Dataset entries

= = =

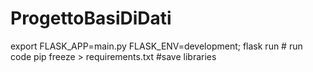 # ProgettoBasiDiDati
export  FLASK_APP=main.py FLASK_ENV=development; flask run # run code
pip freeze > requirements.txt #save libraries

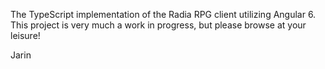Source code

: The TypeScript implementation of the Radia RPG client utilizing Angular 6. This project is very much a work in progress, but please browse at your leisure!

Jarin
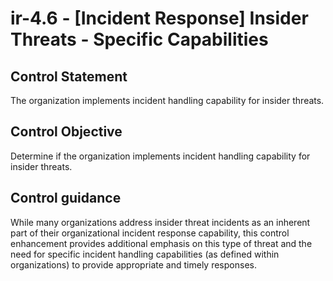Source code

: # ir-4.6 - \[Incident Response\] Insider Threats - Specific Capabilities

## Control Statement

The organization implements incident handling capability for insider threats.

## Control Objective

Determine if the organization implements incident handling capability for insider threats.

## Control guidance

While many organizations address insider threat incidents as an inherent part of their organizational incident response capability, this control enhancement provides additional emphasis on this type of threat and the need for specific incident handling capabilities (as defined within organizations) to provide appropriate and timely responses.
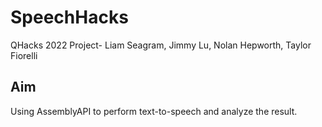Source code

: # SpeechHacks
QHacks 2022 Project- Liam Seagram, Jimmy Lu, Nolan Hepworth, Taylor Fiorelli
## Aim
Using AssemblyAPI to perform text-to-speech and analyze the result.
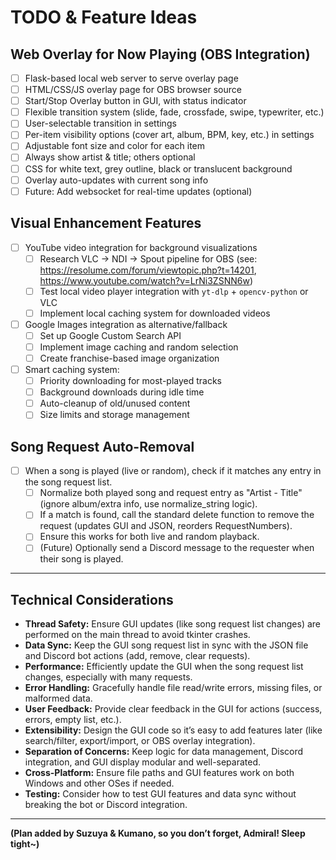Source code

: # TODO & Feature Ideas

## Web Overlay for Now Playing (OBS Integration)
- [ ] Flask-based local web server to serve overlay page
- [ ] HTML/CSS/JS overlay page for OBS browser source
- [ ] Start/Stop Overlay button in GUI, with status indicator
- [ ] Flexible transition system (slide, fade, crossfade, swipe, typewriter, etc.)
- [ ] User-selectable transition in settings
- [ ] Per-item visibility options (cover art, album, BPM, key, etc.) in settings
- [ ] Adjustable font size and color for each item
- [ ] Always show artist & title; others optional
- [ ] CSS for white text, grey outline, black or translucent background
- [ ] Overlay auto-updates with current song info
- [ ] Future: Add websocket for real-time updates (optional)

## Visual Enhancement Features
- [ ] YouTube video integration for background visualizations
    - [ ] Research VLC -> NDI -> Spout pipeline for OBS (see: https://resolume.com/forum/viewtopic.php?t=14201, https://www.youtube.com/watch?v=LrNi3ZSNN6w)
    - [ ] Test local video player integration with `yt-dlp` + `opencv-python` or VLC
    - [ ] Implement local caching system for downloaded videos
- [ ] Google Images integration as alternative/fallback
    - [ ] Set up Google Custom Search API
    - [ ] Implement image caching and random selection
    - [ ] Create franchise-based image organization
- [ ] Smart caching system:
    - [ ] Priority downloading for most-played tracks
    - [ ] Background downloads during idle time
    - [ ] Auto-cleanup of old/unused content
    - [ ] Size limits and storage management

## Song Request Auto-Removal
- [ ] When a song is played (live or random), check if it matches any entry in the song request list.
    - [ ] Normalize both played song and request entry as "Artist - Title" (ignore album/extra info, use normalize_string logic).
    - [ ] If a match is found, call the standard delete function to remove the request (updates GUI and JSON, reorders RequestNumbers).
    - [ ] Ensure this works for both live and random playback.
    - [ ] (Future) Optionally send a Discord message to the requester when their song is played.

---

## Technical Considerations
- **Thread Safety:** Ensure GUI updates (like song request list changes) are performed on the main thread to avoid tkinter crashes.
- **Data Sync:** Keep the GUI song request list in sync with the JSON file and Discord bot actions (add, remove, clear requests).
- **Performance:** Efficiently update the GUI when the song request list changes, especially with many requests.
- **Error Handling:** Gracefully handle file read/write errors, missing files, or malformed data.
- **User Feedback:** Provide clear feedback in the GUI for actions (success, errors, empty list, etc.).
- **Extensibility:** Design the GUI code so it’s easy to add features later (like search/filter, export/import, or OBS overlay integration).
- **Separation of Concerns:** Keep logic for data management, Discord integration, and GUI display modular and well-separated.
- **Cross-Platform:** Ensure file paths and GUI features work on both Windows and other OSes if needed.
- **Testing:** Consider how to test GUI features and data sync without breaking the bot or Discord integration.

---


**(Plan added by Suzuya & Kumano, so you don’t forget, Admiral! Sleep tight~)**


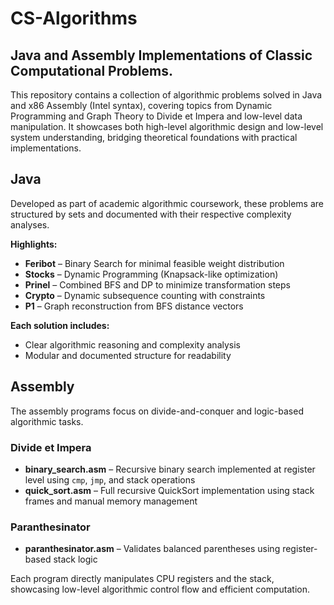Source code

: # CS-Algorithms

## Java and Assembly Implementations of Classic Computational Problems.

This repository contains a collection of algorithmic problems solved in Java and x86 Assembly (Intel syntax), covering topics from Dynamic Programming and Graph Theory to Divide et Impera and low-level data manipulation. It showcases both high-level algorithmic design and low-level system understanding, bridging theoretical foundations with practical implementations.

## Java

Developed as part of academic algorithmic coursework, these problems are structured by sets and documented with their respective complexity analyses.

**Highlights:**

- **Feribot** – Binary Search for minimal feasible weight distribution
- **Stocks** – Dynamic Programming (Knapsack-like optimization)
- **Prinel** – Combined BFS and DP to minimize transformation steps
- **Crypto** – Dynamic subsequence counting with constraints
- **P1** – Graph reconstruction from BFS distance vectors

**Each solution includes:**
- Clear algorithmic reasoning and complexity analysis
- Modular and documented structure for readability

## Assembly

The assembly programs focus on divide-and-conquer and logic-based algorithmic tasks.

### Divide et Impera

- **binary_search.asm** – Recursive binary search implemented at register level using `cmp`, `jmp`, and stack operations
- **quick_sort.asm** – Full recursive QuickSort implementation using stack frames and manual memory management

### Paranthesinator

- **paranthesinator.asm** – Validates balanced parentheses using register-based stack logic

Each program directly manipulates CPU registers and the stack, showcasing low-level algorithmic control flow and efficient computation.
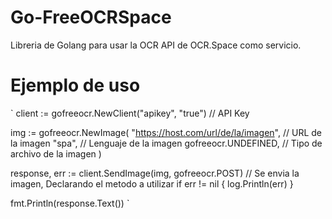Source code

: # Go-FreeOCRSpace
Libreria de Golang para usar la OCR API de OCR.Space como servicio.

# Ejemplo de uso
`
client := gofreeocr.NewClient("apikey", "true") // API Key

img := gofreeocr.NewImage(
    "https://host.com/url/de/la/imagen",    // URL de la imagen
    "spa",  // Lenguaje de la imagen
    gofreeocr.UNDEFINED,    // Tipo de archivo de la imagen
)

response, err := client.SendImage(img, gofreeocr.POST)  // Se envia la imagen, Declarando el metodo a utilizar
if err != nil {
    log.Println(err)
}

fmt.Println(response.Text())
`
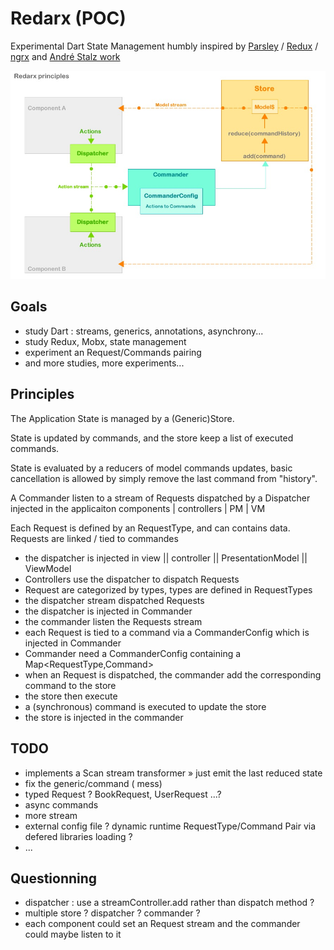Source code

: # Redarx (POC)

Experimental Dart State Management 
humbly inspired by [Parsley](http://www.spicefactory.org/parsley/) / [Redux](http://redux.js.org) / [ngrx](https://github.com/ngrx) and [André Stalz work](https://github.com/staltz)

![redarx-principles](docs/graphs/redarx_01_2.jpg)

## Goals

- study Dart : streams, generics, annotations, asynchrony...
- study Redux, Mobx,  state management
- experiment an Request/Commands pairing
- and more studies, more experiments...

## Principles

The Application State is managed by a (Generic)Store.

State is updated by commands, and the store keep a list of executed commands.

State is evaluated by a reducers of model commands updates, basic cancellation is allowed by simply remove the last command from "history".

A Commander listen to a stream of Requests dispatched by a Dispatcher injected in the applicaiton components | controllers | PM | VM

Each Request is defined by an RequestType, and can contains data. Requests are linked / tied to commandes 

- the dispatcher is injected in view || controller || PresentationModel || ViewModel  
- Controllers use the dispatcher to dispatch Requests
- Request are categorized by types, types are defined in RequestTypes
- the dispatcher stream dispatched Requests
- the dispatcher is injected in Commander
- the commander listen the Requests stream
- each Request is tied to a command via a CommanderConfig which is injected in Commander
- Commander need a CommanderConfig containing a Map<RequestType,Command>
- when an Request is dispatched, the commander add the corresponding command to the store
- the store then execute 
- a (synchronous) command is executed to update the store
- the store is injected in the commander

## TODO 

- implements a Scan stream transformer » just emit the last reduced state
- fix the generic/command ( <T extends Model> mess)
- typed Request ? BookRequest, UserRequest ...?
- async commands 
- more stream
- external config file ? dynamic runtime RequestType/Command Pair via defered libraries loading ?
- ...

## Questionning

- dispatcher : use a streamController.add rather than dispatch method ?
- multiple store ? dispatcher ? commander ?
- each component could set an Request stream and the commander could maybe listen to it
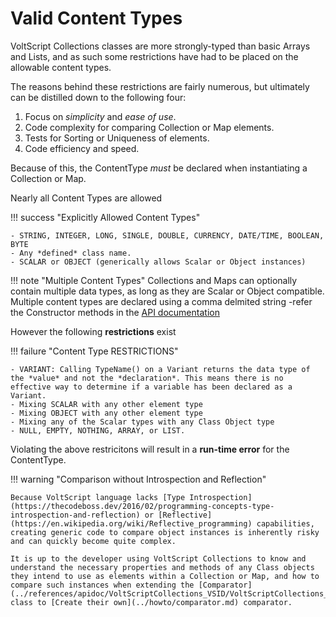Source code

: # Valid Content Types

VoltScript Collections classes are more strongly-typed than basic Arrays and Lists, and as such some restrictions have had to be placed on the allowable content types.  

The reasons behind these restrictions are fairly numerous, but ultimately can be distilled down to the following four:

1. Focus on *simplicity* and *ease of use*.
1. Code complexity for comparing Collection or Map elements.
1. Tests for Sorting or Uniqueness of elements.
1. Code efficiency and speed.

Because of this, the ContentType *must* be declared when instantiating a Collection or Map.

Nearly all Content Types are allowed

!!! success "Explicitly Allowed Content Types"

    - STRING, INTEGER, LONG, SINGLE, DOUBLE, CURRENCY, DATE/TIME, BOOLEAN, BYTE
    - Any *defined* class name.
    - SCALAR or OBJECT (generically allows Scalar or Object instances)

!!! note "Multiple Content Types"
    Collections and Maps can optionally contain multiple data types, as long as they are Scalar or Object compatible.  
    Multiple content types are declared using a comma delmited string -refer the Constructor methods in the [API documentation](../references/apidoc/VoltScriptCollections_VSID/VoltScriptCollections_Library.html)

However the following **restrictions** exist

!!! failure "Content Type RESTRICTIONS"

    - VARIANT: Calling TypeName() on a Variant returns the data type of the *value* and not the *declaration*. This means there is no effective way to determine if a variable has been declared as a Variant.  
    - Mixing SCALAR with any other element type
    - Mixing OBJECT with any other element type 
    - Mixing any of the Scalar types with any Class Object type
    - NULL, EMPTY, NOTHING, ARRAY, or LIST. 

Violating the above restricitons will result in a **run-time error** for the ContentType.

!!! warning "Comparison without Introspection and Reflection"

    Because VoltScript language lacks [Type Introspection](https://thecodeboss.dev/2016/02/programming-concepts-type-introspection-and-reflection) or [Reflective](https://en.wikipedia.org/wiki/Reflective_programming) capabilities, creating generic code to compare object instances is inherently risky and can quickly become quite complex.

    It is up to the developer using VoltScript Collections to know and understand the necessary properties and methods of any Class objects they intend to use as elements within a Collection or Map, and how to compare such instances when extending the [Comparator](../references/apidoc/VoltScriptCollections_VSID/VoltScriptCollections_Library/Comparator_ObjectClass.html) class to [Create their own](../howto/comparator.md) comparator. 
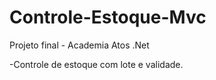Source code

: # Controle-Estoque-Mvc
Projeto final - Academia Atos .Net


-Controle de estoque com lote e validade.
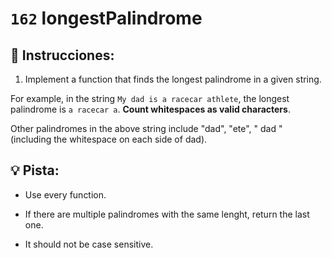 # `162` longestPalindrome

## 📝 Instrucciones:

1. Implement a function that finds the longest palindrome in a given string.

For example, in the string `My dad is a racecar athlete`, the longest palindrome is `a racecar a`. **Count whitespaces as valid characters**. 

Other palindromes in the above string include "dad", "ete", " dad " (including the whitespace on each side of dad).

## :bulb: Pista:

* Use every function.

* If there are multiple palindromes with the same lenght, return the last one. 

* It should not be case sensitive.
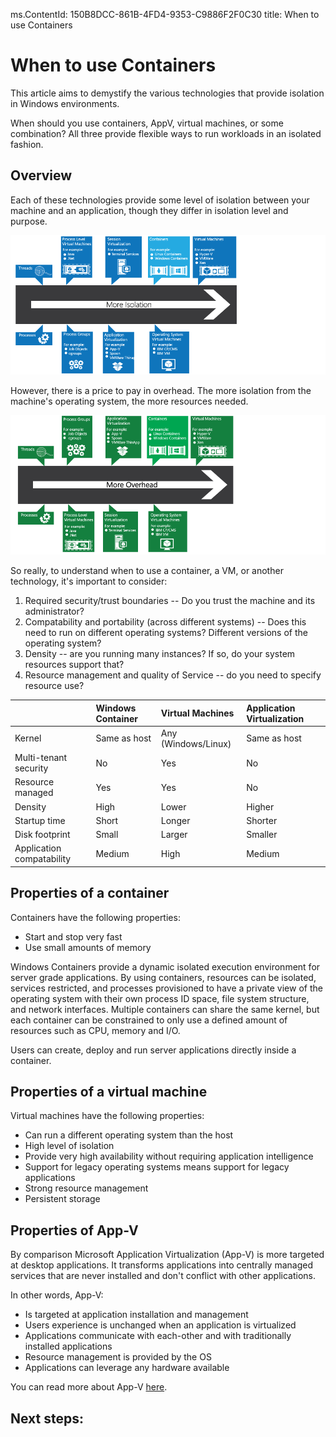 ms.ContentId: 150B8DCC-861B-4FD4-9353-C9886F2F0C30
title: When to use Containers


# When to use Containers #

This article aims to demystify the various technologies that provide isolation in Windows environments.

When should you use containers, AppV, virtual machines, or some combination?  All three provide flexible ways to run workloads in an isolated fashion.

## Overview ##

Each of these technologies provide some level of isolation between your machine and an application, though they differ in isolation level and purpose.

![The continuum of isolation](media/isolationSpectrum.png)

However, there is a price to pay in overhead.  The more isolation from the machine's operating system, the more resources needed.

![The continuum of resource use](media/overheadSpectrum.png)

So really, to understand when to use a container, a VM, or another technology, it's important to consider:
1.  Required security/trust boundaries -- Do you trust the machine and its administrator?
2.  Compatability and portability (across different systems) -- Does this need to run on different operating systems?  Different versions of the operating system?
3.  Density -- are you running many instances?  If so, do your system resources support that?
4.  Resource management and quality of Service -- do you need to specify resource use?




|  | **Windows Container** | **Virtual Machines** |  **Application Virtualization** |
|:-----|:-----|:-----|:-----|
|Kernel| Same as host | Any (Windows/Linux)| Same as host |
|Multi-tenant security | No | Yes | No |
|Resource managed | Yes | Yes | No |
|Density | High | Lower | Higher |
|Startup time | Short | Longer | Shorter |
|Disk footprint | Small | Larger | Smaller |
|Application compatability | Medium | High | Medium |

## Properties of a container ##
Containers have the following properties:
- Start and stop very fast
- Use small amounts of memory

Windows Containers provide a dynamic isolated execution environment for server grade applications.  By using containers, resources can be isolated, services restricted, and processes provisioned to have a private view of the operating system with their own process ID space, file system structure, and network interfaces. Multiple containers can share the same kernel, but each container can be constrained to only use a defined amount of resources such as CPU, memory and I/O.

Users can create, deploy and run server applications directly inside a container.


## Properties of a virtual machine ##

Virtual machines have the following properties:
- Can run a different operating system than the host
- High level of isolation
- Provide very high availability without requiring application intelligence
- Support for legacy operating systems means support for legacy applications 
- Strong resource management
- Persistent storage


## Properties of App-V ##

By comparison Microsoft Application Virtualization (App-V) is more targeted at desktop applications. It transforms applications into centrally managed services that are never installed and don't conflict with other applications.

In other words, App-V:
- Is targeted at application installation and management
- Users experience is unchanged when an application is virtualized
- Applications communicate with each-other and with traditionally installed applications
- Resource management is provided by the OS
- Applications can leverage any hardware available

You can read more about App-V [here](http://technet.microsoft.com/en-us/windows/hh826068.aspx).

## Next steps: ##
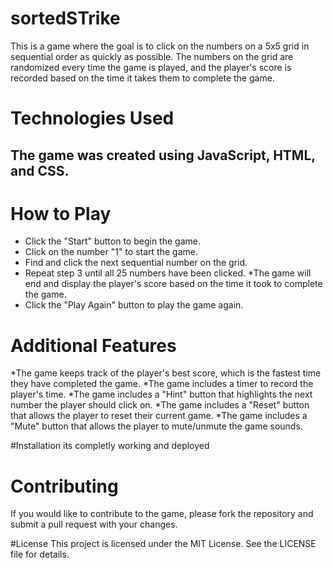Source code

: # sortedSTrike
This is a game where the goal is to click on the numbers on a 5x5 grid in sequential order as quickly as possible. The numbers on the grid are randomized every time the game is played, and the player's score is recorded based on the time it takes them to complete the game.

# Technologies Used
## The game was created using JavaScript, HTML, and CSS.

# How to Play
* Click the "Start" button to begin the game.
* Click on the number "1" to start the game.
* Find and click the next sequential number on the grid.
* Repeat step 3 until all 25 numbers have been clicked.
*The game will end and display the player's score based on the time it took to complete the game.
* Click the "Play Again" button to play the game again.

# Additional Features
*The game keeps track of the player's best score, which is the fastest time they have completed the game.
*The game includes a timer to record the player's time.
*The game includes a "Hint" button that highlights the next number the player should click on.
*The game includes a "Reset" button that allows the player to reset their current game.
*The game includes a "Mute" button that allows the player to mute/unmute the game sounds.

#Installation
its completly working and deployed
# Contributing
If you would like to contribute to the game, please fork the repository and submit a pull request with your changes.

#License
This project is licensed under the MIT License. See the LICENSE file for details.
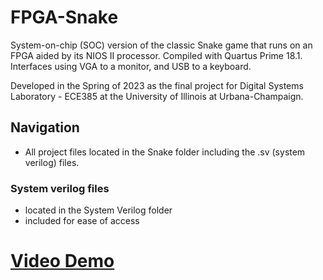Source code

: # FPGA-Snake 
System-on-chip (SOC) version of the classic Snake game that runs on an FPGA aided by its NIOS II processor. Compiled with Quartus Prime 18.1. 
Interfaces using VGA to a monitor, and USB to a keyboard. 

Developed in the Spring of 2023 as the final project for Digital Systems Laboratory - ECE385 at the University of Illinois at Urbana-Champaign.  
## Navigation
- All project files located in the Snake folder including the .sv (system verilog) files.
### System verilog files
- located in the System Verilog folder
- included for ease of access

# [Video Demo](https://youtu.be/omBCoxY6hgE)


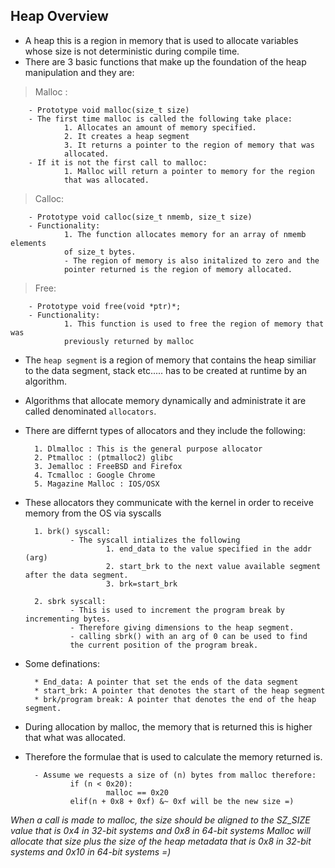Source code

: ## Heap Overview


- A heap this is a region in memory that is used to allocate variables
whose size is not deterministic during compile time.
- There are 3 basic functions that make up the foundation of the heap 
manipulation and they are:

> Malloc :

        - Prototype void malloc(size_t size)
        - The first time malloc is called the following take place:
                1. Allocates an amount of memory specified.
                2. It creates a heap segment
                3. It returns a pointer to the region of memory that was
                allocated.
        - If it is not the first call to malloc:
                1. Malloc will return a pointer to memory for the region 
                that was allocated.
            
>Calloc:

        - Prototype void calloc(size_t nmemb, size_t size)
        - Functionality:
                1. The function allocates memory for an array of nmemb elements
                of size_t bytes.
                - The region of memory is also initalized to zero and the 
                pointer returned is the region of memory allocated.
                
> Free:

        - Prototype void free(void *ptr)*;
        - Functionality:
                1. This function is used to free the region of memory that was
                previously returned by malloc


- The `heap segment` is a region of memory that contains the heap 
similiar to the data segment, stack etc..... has to be created at runtime by 
an algorithm.
- Algorithms that allocate memory dynamically and administrate it are called 
denominated `allocators`.

- There are differnt types of allocators and they include the following:

        1. Dlmalloc : This is the general purpose allocator
        2. Ptmalloc : (ptmalloc2) glibc
        3. Jemalloc : FreeBSD and Firefox
        4. Tcmalloc : Google Chrome
        5. Magazine Malloc : IOS/OSX
        
- These allocators they communicate with the kernel in order to receive memory
from the OS via syscalls

        1. brk() syscall:
                - The syscall intializes the following
                        1. end_data to the value specified in the addr (arg)
                        2. start_brk to the next value available segment after the data segment.
                        3. brk=start_brk
                  
        2. sbrk syscall:
                - This is used to increment the program break by incrementing bytes.
                - Therefore giving dimensions to the heap segment.
                - calling sbrk() with an arg of 0 can be used to find 
                the current position of the program break.

- Some definations:

        * End_data: A pointer that set the ends of the data segment
        * start_brk: A pointer that denotes the start of the heap segment
        * brk/program break: A pointer that denotes the end of the heap segment.


- During allocation by malloc, the memory that is returned this is higher that what was allocated.
- Therefore the formulae that is used to calculate the memory returned is.

        - Assume we requests a size of (n) bytes from malloc therefore:
                if (n < 0x20):
                        malloc == 0x20
                elif(n + 0x8 + 0xf) &~ 0xf will be the new size =)

*When a call is made to malloc, the size should be aligned to the SZ_SIZE value that is 0x4 in 32-bit systems and 0x8 in 64-bit systems
Malloc will allocate that size plus the size of the heap metadata that is 0x8 in 32-bit systems and 0x10 in 64-bit systems =)*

= = =

Exercise: Extract every line containing the string "live" from the data above.

Response to the exercise:
- [ ] When a song is played (live or random), check if it matches any entry in the song request list.
    - [ ] Ensure this works for both live and random playback.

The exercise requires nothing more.